Anti-scatter grid artifact elimination for high-resolution x-ray imaging detectors without a prior scatter distribution profile.

Using anti-scatter grids with high-resolution imaging detectors could result in grid-line artifacts, with increasing severity as detector resolution improves. Grid-line mask subtraction can result in residual artifacts that are due to residual scatter penetrating the grid and not subtracted. By subtracting this residual scatter, the grid artifacts can be minimized. In the previous works, an initial residual-scatter estimate was derived by placing lead markers on a test object; however, any change in the object geometry requires a new scatter estimate. Such a method is impractical to implement during a clinical procedure. In this work, we present a new method to derive the initial scatter estimate to eliminate grid-line artifacts during a procedure. A standard stationary Smit-Roentgen x-ray grid (line density - 70 lines/cm, grid ratio - 13:1) was used with a high-resolution CMOS detector (Dexela Model 1207, pixel size - 75 μm) to image an anthropomorphic head phantom.

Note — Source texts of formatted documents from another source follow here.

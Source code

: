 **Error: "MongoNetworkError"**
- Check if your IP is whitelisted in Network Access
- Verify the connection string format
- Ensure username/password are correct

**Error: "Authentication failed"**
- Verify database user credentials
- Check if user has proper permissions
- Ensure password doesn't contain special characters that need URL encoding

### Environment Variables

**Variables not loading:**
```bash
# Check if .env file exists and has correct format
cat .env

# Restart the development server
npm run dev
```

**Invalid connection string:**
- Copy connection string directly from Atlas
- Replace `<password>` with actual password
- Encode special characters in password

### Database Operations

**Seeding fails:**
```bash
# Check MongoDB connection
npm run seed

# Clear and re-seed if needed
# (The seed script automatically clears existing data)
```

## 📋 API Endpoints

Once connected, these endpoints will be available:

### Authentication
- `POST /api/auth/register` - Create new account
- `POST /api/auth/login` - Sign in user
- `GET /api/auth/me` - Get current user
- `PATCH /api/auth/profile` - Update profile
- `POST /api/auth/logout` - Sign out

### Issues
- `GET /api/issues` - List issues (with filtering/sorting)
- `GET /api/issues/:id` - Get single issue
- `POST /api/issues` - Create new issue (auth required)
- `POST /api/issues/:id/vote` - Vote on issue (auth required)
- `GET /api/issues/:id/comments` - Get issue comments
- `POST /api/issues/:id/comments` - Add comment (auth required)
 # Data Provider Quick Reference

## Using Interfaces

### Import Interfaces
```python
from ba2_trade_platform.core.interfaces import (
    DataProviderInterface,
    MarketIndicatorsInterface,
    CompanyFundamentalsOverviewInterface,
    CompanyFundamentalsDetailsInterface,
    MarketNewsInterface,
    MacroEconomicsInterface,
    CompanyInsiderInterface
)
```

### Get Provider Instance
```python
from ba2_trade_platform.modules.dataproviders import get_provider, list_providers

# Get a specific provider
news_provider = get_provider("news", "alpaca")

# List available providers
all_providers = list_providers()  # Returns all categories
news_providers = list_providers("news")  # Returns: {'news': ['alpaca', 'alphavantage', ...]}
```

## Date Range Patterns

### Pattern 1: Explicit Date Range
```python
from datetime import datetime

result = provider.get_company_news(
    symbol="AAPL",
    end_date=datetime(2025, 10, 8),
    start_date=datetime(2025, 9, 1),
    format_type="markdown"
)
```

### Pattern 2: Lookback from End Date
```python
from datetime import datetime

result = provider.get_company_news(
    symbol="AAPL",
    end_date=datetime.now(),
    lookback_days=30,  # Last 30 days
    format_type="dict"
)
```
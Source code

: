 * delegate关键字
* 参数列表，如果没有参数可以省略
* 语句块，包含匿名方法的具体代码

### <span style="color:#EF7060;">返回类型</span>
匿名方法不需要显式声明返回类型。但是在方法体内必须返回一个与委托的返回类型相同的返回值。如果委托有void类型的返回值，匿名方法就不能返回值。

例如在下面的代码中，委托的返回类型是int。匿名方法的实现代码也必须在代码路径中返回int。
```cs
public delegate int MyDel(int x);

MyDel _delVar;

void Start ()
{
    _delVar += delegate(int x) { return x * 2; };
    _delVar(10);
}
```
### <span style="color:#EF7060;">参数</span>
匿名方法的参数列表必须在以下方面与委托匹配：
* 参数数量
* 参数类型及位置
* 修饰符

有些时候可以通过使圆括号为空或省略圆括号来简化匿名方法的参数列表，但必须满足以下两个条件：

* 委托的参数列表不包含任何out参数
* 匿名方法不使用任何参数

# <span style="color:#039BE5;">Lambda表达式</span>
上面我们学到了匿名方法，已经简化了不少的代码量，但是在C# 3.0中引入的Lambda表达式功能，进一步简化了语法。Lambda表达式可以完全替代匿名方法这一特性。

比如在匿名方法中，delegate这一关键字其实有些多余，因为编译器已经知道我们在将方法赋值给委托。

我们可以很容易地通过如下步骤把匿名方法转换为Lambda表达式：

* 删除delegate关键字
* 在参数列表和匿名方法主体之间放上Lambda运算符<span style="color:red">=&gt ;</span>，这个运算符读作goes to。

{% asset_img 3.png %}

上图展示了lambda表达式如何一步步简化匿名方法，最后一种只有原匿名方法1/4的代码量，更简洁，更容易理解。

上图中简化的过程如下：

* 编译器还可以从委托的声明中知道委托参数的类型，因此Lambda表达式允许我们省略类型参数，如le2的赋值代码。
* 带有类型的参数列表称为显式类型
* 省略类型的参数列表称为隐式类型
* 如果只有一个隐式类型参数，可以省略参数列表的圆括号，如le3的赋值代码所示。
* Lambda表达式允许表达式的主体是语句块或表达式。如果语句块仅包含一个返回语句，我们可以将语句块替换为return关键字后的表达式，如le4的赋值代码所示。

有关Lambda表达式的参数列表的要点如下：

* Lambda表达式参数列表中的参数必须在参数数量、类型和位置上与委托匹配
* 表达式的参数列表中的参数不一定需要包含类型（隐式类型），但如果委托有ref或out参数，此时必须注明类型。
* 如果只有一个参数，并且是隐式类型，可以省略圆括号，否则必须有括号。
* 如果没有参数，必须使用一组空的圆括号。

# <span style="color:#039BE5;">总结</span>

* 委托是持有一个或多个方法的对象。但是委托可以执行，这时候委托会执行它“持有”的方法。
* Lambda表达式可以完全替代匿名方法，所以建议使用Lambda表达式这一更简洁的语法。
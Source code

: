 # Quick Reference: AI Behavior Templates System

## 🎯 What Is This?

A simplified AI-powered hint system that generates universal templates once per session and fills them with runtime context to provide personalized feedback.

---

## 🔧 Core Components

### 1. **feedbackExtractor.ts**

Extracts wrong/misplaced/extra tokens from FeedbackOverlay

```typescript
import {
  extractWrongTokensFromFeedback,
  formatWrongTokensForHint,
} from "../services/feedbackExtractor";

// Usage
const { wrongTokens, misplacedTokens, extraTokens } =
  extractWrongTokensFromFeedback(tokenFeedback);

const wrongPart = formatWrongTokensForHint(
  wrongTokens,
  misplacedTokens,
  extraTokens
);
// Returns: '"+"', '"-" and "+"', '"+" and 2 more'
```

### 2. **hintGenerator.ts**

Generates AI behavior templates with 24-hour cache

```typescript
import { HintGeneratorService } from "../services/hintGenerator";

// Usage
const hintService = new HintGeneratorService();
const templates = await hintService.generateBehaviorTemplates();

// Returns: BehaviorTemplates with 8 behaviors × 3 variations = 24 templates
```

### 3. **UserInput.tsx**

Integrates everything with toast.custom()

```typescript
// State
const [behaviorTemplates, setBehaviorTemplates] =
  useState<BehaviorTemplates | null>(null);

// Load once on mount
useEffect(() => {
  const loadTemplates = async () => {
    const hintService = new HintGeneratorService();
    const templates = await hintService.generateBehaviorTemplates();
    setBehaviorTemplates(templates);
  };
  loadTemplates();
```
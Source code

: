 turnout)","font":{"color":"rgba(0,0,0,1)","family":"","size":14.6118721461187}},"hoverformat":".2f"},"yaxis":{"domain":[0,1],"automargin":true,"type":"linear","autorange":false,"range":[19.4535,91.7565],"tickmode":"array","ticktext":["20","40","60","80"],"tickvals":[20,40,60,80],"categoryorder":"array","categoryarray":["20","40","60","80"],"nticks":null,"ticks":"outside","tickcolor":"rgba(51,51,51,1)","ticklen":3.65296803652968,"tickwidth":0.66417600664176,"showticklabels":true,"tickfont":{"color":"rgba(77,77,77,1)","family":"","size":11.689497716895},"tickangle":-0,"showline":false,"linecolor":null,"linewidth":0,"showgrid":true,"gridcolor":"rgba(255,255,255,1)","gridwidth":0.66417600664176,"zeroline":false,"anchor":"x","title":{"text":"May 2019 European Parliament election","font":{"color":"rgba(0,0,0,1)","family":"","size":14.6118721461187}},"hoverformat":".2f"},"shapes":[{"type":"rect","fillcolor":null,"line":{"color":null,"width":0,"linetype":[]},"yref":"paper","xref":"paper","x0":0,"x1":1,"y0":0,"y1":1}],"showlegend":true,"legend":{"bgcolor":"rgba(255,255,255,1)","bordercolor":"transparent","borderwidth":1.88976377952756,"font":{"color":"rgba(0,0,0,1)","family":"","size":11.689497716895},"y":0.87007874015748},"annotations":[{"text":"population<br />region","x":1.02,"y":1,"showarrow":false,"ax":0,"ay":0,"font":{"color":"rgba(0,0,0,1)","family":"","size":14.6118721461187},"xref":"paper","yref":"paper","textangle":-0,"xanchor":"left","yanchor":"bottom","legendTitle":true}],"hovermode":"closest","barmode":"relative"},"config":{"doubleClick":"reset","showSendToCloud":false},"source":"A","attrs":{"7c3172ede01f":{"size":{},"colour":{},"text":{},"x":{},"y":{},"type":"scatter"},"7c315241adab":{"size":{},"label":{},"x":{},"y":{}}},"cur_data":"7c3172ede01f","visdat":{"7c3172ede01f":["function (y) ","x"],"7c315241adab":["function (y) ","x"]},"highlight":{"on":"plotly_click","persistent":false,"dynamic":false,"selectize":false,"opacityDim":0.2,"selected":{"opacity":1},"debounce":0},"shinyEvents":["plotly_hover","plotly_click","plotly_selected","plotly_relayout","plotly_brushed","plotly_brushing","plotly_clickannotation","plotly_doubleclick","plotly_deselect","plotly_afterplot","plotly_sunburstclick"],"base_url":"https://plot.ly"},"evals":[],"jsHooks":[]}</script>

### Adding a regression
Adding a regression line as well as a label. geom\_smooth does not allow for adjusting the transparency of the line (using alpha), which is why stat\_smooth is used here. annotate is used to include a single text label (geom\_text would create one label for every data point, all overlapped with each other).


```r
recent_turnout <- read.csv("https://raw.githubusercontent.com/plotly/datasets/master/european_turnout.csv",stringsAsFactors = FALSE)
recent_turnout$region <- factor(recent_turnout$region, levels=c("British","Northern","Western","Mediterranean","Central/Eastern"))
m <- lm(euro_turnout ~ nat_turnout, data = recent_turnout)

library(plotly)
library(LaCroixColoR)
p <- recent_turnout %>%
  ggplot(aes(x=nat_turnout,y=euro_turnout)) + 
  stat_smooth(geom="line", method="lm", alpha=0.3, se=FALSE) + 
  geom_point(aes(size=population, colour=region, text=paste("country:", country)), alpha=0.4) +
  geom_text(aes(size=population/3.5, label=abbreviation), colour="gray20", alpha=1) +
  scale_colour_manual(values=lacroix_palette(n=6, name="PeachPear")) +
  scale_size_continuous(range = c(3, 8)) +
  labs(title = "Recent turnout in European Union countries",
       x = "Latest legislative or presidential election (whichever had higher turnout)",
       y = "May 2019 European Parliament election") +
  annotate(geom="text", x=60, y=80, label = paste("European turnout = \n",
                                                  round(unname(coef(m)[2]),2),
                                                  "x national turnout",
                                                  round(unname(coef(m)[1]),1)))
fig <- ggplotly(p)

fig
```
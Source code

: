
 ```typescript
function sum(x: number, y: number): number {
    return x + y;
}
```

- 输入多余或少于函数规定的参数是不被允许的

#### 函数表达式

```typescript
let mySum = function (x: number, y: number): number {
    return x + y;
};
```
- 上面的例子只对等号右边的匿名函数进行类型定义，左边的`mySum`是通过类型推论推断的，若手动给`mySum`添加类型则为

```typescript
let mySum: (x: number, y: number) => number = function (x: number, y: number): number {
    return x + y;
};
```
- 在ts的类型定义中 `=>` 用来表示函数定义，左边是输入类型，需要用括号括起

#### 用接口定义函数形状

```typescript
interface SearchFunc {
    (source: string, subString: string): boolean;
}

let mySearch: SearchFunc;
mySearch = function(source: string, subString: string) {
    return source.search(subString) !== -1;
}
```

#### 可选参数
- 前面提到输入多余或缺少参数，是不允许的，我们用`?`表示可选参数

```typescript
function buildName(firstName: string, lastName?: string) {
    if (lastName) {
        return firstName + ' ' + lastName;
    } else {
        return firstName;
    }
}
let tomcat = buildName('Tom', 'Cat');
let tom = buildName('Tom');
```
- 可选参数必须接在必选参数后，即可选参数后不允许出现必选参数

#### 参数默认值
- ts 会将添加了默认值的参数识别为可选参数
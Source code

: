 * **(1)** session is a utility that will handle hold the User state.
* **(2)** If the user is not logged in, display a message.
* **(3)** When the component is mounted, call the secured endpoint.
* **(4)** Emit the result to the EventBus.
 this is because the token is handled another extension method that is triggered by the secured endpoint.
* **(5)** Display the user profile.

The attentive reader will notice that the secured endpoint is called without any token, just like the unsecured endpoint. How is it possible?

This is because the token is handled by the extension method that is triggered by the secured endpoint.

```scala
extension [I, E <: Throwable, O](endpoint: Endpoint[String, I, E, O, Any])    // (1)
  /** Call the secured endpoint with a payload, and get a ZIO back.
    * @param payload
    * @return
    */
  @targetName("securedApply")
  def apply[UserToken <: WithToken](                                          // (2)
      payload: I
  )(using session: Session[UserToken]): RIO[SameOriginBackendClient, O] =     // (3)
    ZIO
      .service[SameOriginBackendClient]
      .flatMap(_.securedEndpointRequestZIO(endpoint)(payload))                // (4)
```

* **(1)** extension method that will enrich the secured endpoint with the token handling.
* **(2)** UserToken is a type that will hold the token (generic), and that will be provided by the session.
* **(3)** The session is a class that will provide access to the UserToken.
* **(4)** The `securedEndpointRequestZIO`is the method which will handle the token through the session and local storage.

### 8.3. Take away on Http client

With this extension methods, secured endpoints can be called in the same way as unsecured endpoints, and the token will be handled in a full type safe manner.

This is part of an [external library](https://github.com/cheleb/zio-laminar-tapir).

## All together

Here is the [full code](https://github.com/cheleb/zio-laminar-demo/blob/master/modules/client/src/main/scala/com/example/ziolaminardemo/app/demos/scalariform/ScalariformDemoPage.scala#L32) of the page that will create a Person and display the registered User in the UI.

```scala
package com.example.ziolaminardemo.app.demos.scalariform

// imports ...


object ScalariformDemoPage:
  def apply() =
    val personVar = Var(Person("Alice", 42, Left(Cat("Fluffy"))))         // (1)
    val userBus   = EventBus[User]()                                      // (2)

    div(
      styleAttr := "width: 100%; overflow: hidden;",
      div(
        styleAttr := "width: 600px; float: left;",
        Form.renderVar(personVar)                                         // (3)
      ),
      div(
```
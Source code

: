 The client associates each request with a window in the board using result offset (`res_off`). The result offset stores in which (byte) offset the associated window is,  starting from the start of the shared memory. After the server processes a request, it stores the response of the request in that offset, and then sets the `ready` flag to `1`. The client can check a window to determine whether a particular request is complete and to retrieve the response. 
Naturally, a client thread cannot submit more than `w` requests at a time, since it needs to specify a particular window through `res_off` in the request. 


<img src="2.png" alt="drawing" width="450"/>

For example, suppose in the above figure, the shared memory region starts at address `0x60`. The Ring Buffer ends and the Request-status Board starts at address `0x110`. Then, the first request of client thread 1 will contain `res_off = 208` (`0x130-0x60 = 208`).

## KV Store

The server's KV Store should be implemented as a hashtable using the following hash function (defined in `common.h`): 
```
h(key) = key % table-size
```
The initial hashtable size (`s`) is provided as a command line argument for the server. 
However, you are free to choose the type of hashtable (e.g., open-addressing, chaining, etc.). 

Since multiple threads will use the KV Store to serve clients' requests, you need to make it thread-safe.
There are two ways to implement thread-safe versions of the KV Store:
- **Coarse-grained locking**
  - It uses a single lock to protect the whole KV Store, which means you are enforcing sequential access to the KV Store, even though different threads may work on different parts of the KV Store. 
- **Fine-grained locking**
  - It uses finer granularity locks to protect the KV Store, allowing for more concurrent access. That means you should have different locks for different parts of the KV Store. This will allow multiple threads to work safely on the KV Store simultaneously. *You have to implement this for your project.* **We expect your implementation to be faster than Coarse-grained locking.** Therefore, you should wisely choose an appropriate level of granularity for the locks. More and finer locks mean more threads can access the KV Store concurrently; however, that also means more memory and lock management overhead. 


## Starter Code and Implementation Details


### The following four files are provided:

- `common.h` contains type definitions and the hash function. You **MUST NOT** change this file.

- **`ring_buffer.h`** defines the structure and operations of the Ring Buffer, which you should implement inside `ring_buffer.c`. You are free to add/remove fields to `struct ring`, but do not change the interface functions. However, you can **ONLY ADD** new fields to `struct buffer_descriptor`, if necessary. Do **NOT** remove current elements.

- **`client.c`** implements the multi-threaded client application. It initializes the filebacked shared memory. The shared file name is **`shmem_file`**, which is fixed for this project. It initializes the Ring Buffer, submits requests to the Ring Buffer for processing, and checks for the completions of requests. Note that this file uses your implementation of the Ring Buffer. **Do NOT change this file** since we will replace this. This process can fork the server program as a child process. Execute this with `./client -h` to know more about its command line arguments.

The initial scatter estimate was derived from the image itself and the grid artifacts were eliminated using recursive correction estimation; this result was compared to that with the estimate derived from placing lead markers on the phantom. In both cases, the contrast-to-noise ratio (CNR) was improved compared to the original image with grid artifacts. Percentage differences in CNR's for three regions between the images corrected with the two estimates were less than 5%. With the new method no a priori scatter distribution profiles are needed, eliminating the need to have libraries of pre-calculated scatter profiles and making the implementation more clinically practical.